What the exercise asks: Please report how many lines in the records below contain "corresponding". Reply with the number alone.

Data to use:
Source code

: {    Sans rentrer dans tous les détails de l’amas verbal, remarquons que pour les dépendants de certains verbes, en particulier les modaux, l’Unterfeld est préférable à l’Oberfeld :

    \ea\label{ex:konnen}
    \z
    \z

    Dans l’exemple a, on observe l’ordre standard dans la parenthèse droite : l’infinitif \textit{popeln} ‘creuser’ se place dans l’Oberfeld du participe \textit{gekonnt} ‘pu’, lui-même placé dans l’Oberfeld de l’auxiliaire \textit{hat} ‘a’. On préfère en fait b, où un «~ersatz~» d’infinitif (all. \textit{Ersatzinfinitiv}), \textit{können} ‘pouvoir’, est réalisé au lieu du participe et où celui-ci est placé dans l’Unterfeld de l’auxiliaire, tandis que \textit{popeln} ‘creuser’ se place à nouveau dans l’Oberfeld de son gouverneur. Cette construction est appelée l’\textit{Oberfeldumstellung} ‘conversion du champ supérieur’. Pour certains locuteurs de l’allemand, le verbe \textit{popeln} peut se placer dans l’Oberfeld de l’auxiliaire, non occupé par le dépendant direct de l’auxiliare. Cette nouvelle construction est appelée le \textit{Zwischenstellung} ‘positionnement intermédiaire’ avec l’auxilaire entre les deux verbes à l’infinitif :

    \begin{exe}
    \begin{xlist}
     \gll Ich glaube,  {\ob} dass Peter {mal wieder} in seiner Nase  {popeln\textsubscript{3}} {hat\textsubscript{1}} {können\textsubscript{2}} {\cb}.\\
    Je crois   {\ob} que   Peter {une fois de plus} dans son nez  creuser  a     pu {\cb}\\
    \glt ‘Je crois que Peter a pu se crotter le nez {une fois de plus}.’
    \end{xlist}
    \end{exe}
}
...
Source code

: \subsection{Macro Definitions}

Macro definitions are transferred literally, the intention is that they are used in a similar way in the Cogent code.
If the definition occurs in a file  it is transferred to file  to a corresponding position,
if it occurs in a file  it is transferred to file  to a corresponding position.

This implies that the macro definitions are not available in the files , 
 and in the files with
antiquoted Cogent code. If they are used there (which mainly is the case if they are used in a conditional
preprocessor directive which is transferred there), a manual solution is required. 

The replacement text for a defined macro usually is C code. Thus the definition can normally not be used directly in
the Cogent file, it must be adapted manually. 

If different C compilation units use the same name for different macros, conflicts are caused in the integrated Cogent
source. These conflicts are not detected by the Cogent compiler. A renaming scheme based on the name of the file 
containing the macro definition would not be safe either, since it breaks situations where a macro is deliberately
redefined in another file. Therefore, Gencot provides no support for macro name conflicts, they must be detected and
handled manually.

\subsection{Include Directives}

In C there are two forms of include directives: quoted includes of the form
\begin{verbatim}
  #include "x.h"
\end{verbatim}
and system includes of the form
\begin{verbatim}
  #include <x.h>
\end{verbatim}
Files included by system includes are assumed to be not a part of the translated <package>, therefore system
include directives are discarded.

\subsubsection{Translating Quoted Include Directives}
--
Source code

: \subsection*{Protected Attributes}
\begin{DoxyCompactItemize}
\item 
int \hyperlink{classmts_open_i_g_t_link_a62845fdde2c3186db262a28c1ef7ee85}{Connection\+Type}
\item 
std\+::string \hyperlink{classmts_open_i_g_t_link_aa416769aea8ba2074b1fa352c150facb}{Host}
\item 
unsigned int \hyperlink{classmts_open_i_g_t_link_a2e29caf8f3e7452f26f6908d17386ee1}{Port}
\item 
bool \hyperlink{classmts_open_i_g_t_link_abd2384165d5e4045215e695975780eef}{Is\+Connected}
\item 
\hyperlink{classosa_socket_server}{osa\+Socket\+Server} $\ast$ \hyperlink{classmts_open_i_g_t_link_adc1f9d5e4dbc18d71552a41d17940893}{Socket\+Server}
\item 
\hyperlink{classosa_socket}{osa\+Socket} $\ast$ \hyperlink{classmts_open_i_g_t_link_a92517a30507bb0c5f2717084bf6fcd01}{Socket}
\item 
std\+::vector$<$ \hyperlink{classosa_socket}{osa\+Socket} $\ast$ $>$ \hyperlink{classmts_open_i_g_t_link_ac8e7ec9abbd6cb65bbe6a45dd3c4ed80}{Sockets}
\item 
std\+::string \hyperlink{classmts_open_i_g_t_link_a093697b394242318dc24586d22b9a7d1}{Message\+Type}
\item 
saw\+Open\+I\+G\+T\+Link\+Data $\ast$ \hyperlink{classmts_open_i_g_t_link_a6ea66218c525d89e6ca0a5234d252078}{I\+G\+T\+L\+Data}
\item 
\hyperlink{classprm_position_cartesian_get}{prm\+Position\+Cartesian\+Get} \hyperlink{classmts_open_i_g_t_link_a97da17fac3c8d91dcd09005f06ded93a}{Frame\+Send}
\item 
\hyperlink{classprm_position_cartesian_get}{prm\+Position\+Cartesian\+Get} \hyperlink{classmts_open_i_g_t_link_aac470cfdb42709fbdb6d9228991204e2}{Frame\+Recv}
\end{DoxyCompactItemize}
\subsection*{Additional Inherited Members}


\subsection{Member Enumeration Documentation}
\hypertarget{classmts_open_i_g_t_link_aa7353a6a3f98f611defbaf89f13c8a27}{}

Answer section: 2